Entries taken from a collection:
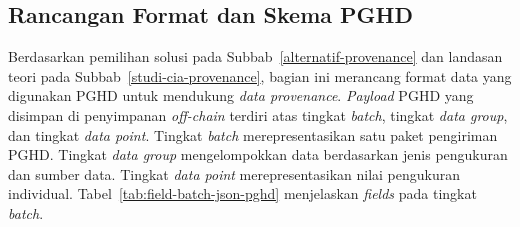 \subsection{Rancangan Format dan Skema PGHD}\label{rancangan-format-data-pghd}

Berdasarkan pemilihan solusi pada Subbab~\ref{alternatif-provenance} dan landasan teori pada Subbab~\ref{studi-cia-provenance}, bagian ini merancang format data yang digunakan PGHD untuk mendukung \textit{data provenance}.
\textit{Payload} PGHD yang disimpan di penyimpanan \textit{off-chain} terdiri atas tingkat \textit{batch}, tingkat \textit{data group}, dan tingkat \textit{data point}.
Tingkat \textit{batch} merepresentasikan satu paket pengiriman PGHD\@.
Tingkat \textit{data group} mengelompokkan data berdasarkan jenis pengukuran dan sumber data.
Tingkat \textit{data point} merepresentasikan nilai pengukuran individual.
Tabel~\ref{tab:field-batch-json-pghd} menjelaskan \textit{fields} pada tingkat \textit{batch}.

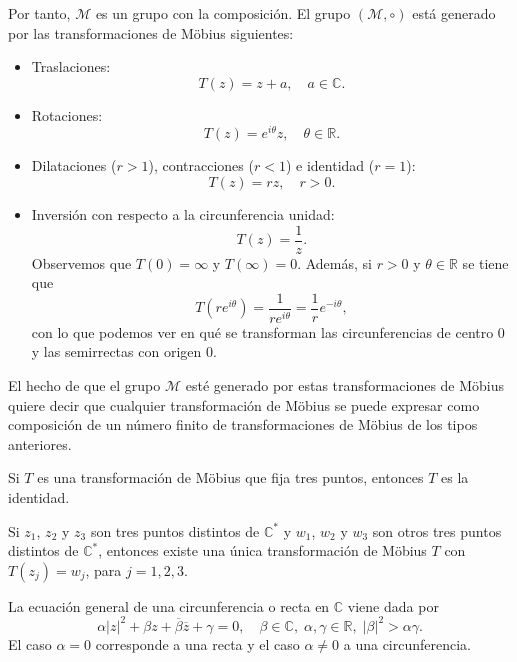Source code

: Por tanto, $\mathcal{M}$ es un grupo con la composición.
El grupo $(\mathcal{M}, \circ)$ está generado por las transformaciones de Möbius siguientes:
\begin{itemize}
    \item Traslaciones:
          $$T(z) = z+a, \quad a \in \mathbb{C}.$$
    \item Rotaciones:
          $$T(z) = e^{i\theta}z, \quad \theta \in \mathbb{R}.$$
    \item Dilataciones ($r > 1$), contracciones ($r < 1$) e identidad ($r = 1$):
          $$T(z) = rz, \quad r > 0.$$
    \item Inversión con respecto a la circunferencia unidad:
          $$T(z) = \frac{1}{z}.$$
          Observemos que $T(0) = \infty$ y $T(\infty) = 0$.
          Además, si $r > 0$ y $\theta \in \mathbb{R}$ se tiene que
          $$T(re^{i\theta}) = \frac{1}{re^{i\theta}} = \frac{1}{r}e^{-i\theta},$$
          con lo que podemos ver en qué se transforman las circunferencias de centro 0 y las semirrectas con origen 0.
\end{itemize}

El hecho de que el grupo $\mathcal{M}$ esté generado por estas transformaciones de Möbius quiere decir que cualquier transformación de Möbius se puede expresar como composición de un número finito de transformaciones de Möbius de los tipos anteriores.

\begin{lemma}
    Si $T$ es una transformación de Möbius que fija tres puntos, entonces $T$ es la identidad.
\end{lemma}

\begin{proposition}
    Si $z_1$, $z_2$ y $z_3$ son tres puntos distintos de $\mathbb{C}^\ast$ y $w_1$, $w_2$ y $w_3$ son otros tres puntos distintos de $\mathbb{C}^\ast$, entonces existe una única transformación de Möbius $T$ con $T(z_j) = w_j$, para $j = 1, 2, 3$.
\end{proposition}

\begin{lemma}
    La ecuación general de una circunferencia o recta en $\mathbb{C}$ viene dada por
    $$\alpha|z|^2 + \beta z + \overline{\beta}\overline{z} + \gamma = 0, \quad \beta \in \mathbb{C}, \; \alpha, \gamma \in \mathbb{R}, \; |\beta|^2 > \alpha\gamma.$$
    El caso $\alpha = 0$ corresponde a una recta y el caso $\alpha \neq 0$ a una circunferencia.
\end{lemma}

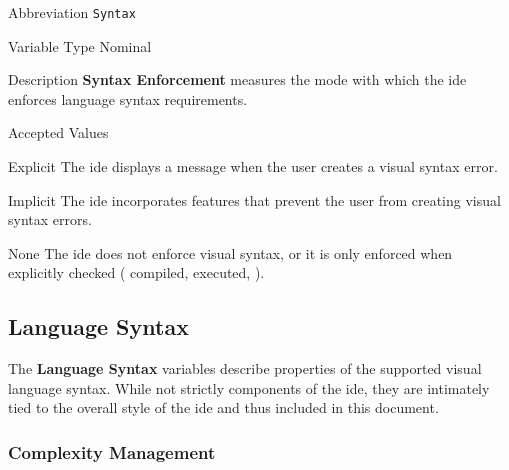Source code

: \begin{AlignedDesc}
  \item[Abbreviation] \texttt{Syntax}

  \item[Variable Type] Nominal

  \item[Description] \textbf{Syntax Enforcement} measures the mode with
  which the \ac{ide} enforces language syntax requirements.

  \item[Accepted Values]

  \begin{AlignedDesc}
    \item[Explicit] The \ac{ide} displays a message when the user creates a
    visual syntax error.
    \item[Implicit] The \ac{ide} incorporates features that prevent the
    user from creating visual syntax errors.
    \item[None] The \ac{ide} does not enforce visual syntax, or it is only
    enforced when explicitly checked (\eg{} compiled, executed, \etc).
  \end{AlignedDesc}

\end{AlignedDesc}


\subsection{Language Syntax}
\label{subsec:languagesyntax}

The \textbf{Language Syntax} variables describe properties of the supported
visual language syntax. While not strictly components of the \ac{ide}, they
are intimately tied to the overall style of the \ac{ide} and thus
included in this document.

\subsubsection{Complexity Management}
\label{subsubsec:complexity}

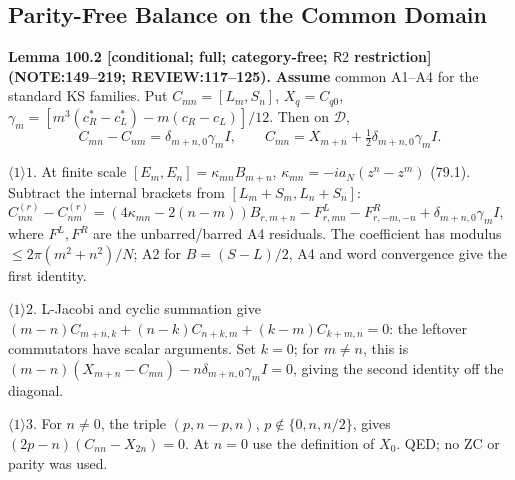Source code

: \subsection{Parity-Free Balance on the Common Domain}

\textbf{Lemma 100.2 [conditional; full; category-free; \(\mathsf R2\) restriction] (NOTE:149--219; REVIEW:117--125).}
\textbf{Assume} common A1--A4 for the standard KS families. Put \(C_{mn}=[L_m,S_n]\), \(X_q=C_{q0}\),
\(\gamma_m=[m^3(c_R^*-c_L^*)-m(c_R-c_L)]/12\). Then on \(\mathcal D\),
\begin{equation}\label{eq:100-mixed}
 C_{mn}-C_{nm}=\delta_{m+n,0}\gamma_m I,\qquad
 C_{mn}=X_{m+n}+\tfrac12\delta_{m+n,0}\gamma_m I. 
\end{equation}
\par\(\langle1\rangle1\). At finite scale \([E_m,E_n]=\kappa_{mn}B_{m+n}\),
\(\kappa_{mn}=-ia_N(z^n-z^m)\) (79.1). Subtract the internal brackets from \([L_m+S_m,L_n+S_n]\):
\(C^{(r)}_{mn}-C^{(r)}_{nm}=(4\kappa_{mn}-2(n-m))B_{r,m+n}-F^L_{r,mn}-F^R_{r,-m,-n}
+\delta_{m+n,0}\gamma_m I\), where \(F^L,F^R\) are the unbarred/barred A4 residuals.
The coefficient has modulus \(\le2\pi(m^2+n^2)/N\); A2 for \(B=(S-L)/2\), A4 and word convergence give the first identity.
\par\(\langle1\rangle2\). L-Jacobi and cyclic summation give
\((m-n)C_{m+n,k}+(n-k)C_{n+k,m}+(k-m)C_{k+m,n}=0\): the leftover commutators have scalar arguments.
Set \(k=0\); for \(m\ne n\), this is
\((m-n)(X_{m+n}-C_{mn})-n\delta_{m+n,0}\gamma_m I=0\), giving the second identity off the diagonal.
\par\(\langle1\rangle3\). For \(n\ne0\), the triple \((p,n-p,n)\), \(p\notin\{0,n,n/2\}\), gives
\((2p-n)(C_{nn}-X_{2n})=0\). At \(n=0\) use the definition of \(X_0\). QED; no ZC or parity was used.

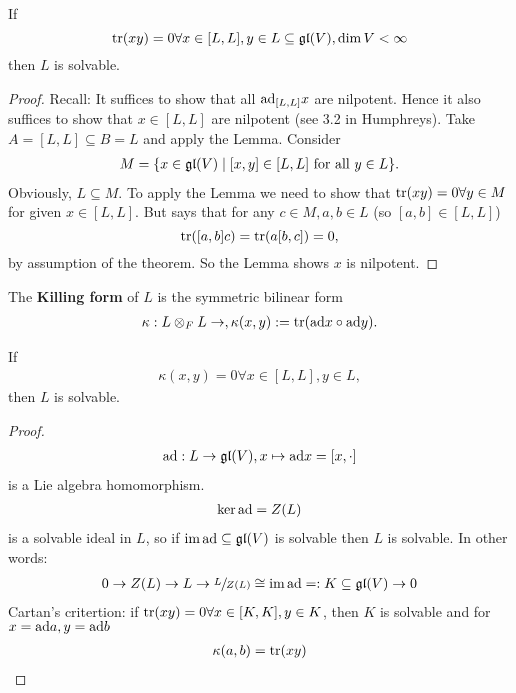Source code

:\begin{theorem}
    If $$\operatorname{tr} (xy) = 0 \forall x \in [L,L], y \in L \subseteq \mathfrak{gl}(V), \dim V < \infty$$
    then $L$ is solvable.
\end{theorem}
\begin{proof}
    Recall: It suffices to show that all $\text{ad}_{[L,L]} x$ are nilpotent.
    Hence it also suffices to show that $x \in [L,L]$ are nilpotent (see 3.2 in Humphreys).
    Take $A = [L,L] \subseteq B = L$ and apply the Lemma.
    Consider
    \begin{align*}
        M = \{x \in \mathfrak{gl}(V) \mid [x,y] \in [L,L] \text{ for all } y \in L\}.
    \end{align*}
    Obviously, $L \subseteq M$. To apply the Lemma we need to show that $ \operatorname{tr} (xy) = 0 \forall y \in M$ for given $x \in [L,L]$.
    But  says that for any $c \in M, a,b \in L$ (so $[a,b] \in [L,L]$) 
    $$ \operatorname{tr}([a,b]c) = \operatorname{tr}(a[b,c]) = 0,$$
    by assumption of the theorem.
    So the Lemma shows $x$ is nilpotent.
\end{proof}

\begin{definition}
    The \textbf{Killing form} of $L$ is the symmetric bilinear form
    \begin{align*}
        \kappa: L \otimes_F L \to , \kappa(x,y) := \operatorname{tr}(\text{ad} x \circ \text{ad} y).
    \end{align*}
\end{definition}

\begin{corollary}
    If 
    \begin{align*}
        \kappa(x,y) = 0 \forall x \in [L,L], y \in L,
    \end{align*}
    then $L$ is solvable.
\end{corollary}
\begin{proof}
    \begin{align*}
        \text{ad}: L \to \mathfrak{gl}(V), x \mapsto \text{ad} x = [x, \cdot]
    \end{align*}
    is a Lie algebra homomorphism.
    \begin{align*}
        \ker \text{ad} = Z(L)
    \end{align*}
    is a solvable ideal in $L$, so if $\operatorname{im} \text{ad} \subseteq \mathfrak{gl}(V)$ is solvable then $L$ is solvable.
    In other words:
    \begin{align*}
        0 \to Z(L) \to L \to \sfrac{L}{Z(L)} \cong \operatorname{im} \text{ad} = : K \subseteq \mathfrak{gl}(V) \to 0
    \end{align*}
    Cartan's critertion: if $\operatorname{tr} (xy) = 0 \forall x \in [K,K], y \in K$, then $K$ is solvable and
    for $x = \text{ad} a, y = \text{ad} b$
    \begin{align*}
        \kappa(a,b) = \operatorname{tr} (xy)
    \end{align*}
\end{proof}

WHAT NEEDS TO BE DONE:
Which lines above contain the word "composición"? Copy each one.

OUTPUT OF THE TASK:
: Por tanto, $\mathcal{M}$ es un grupo con la composición.
El hecho de que el grupo $\mathcal{M}$ esté generado por estas transformaciones de Möbius quiere decir que cualquier transformación de Möbius se puede expresar como composición de un número finito de transformaciones de Möbius de los tipos anteriores.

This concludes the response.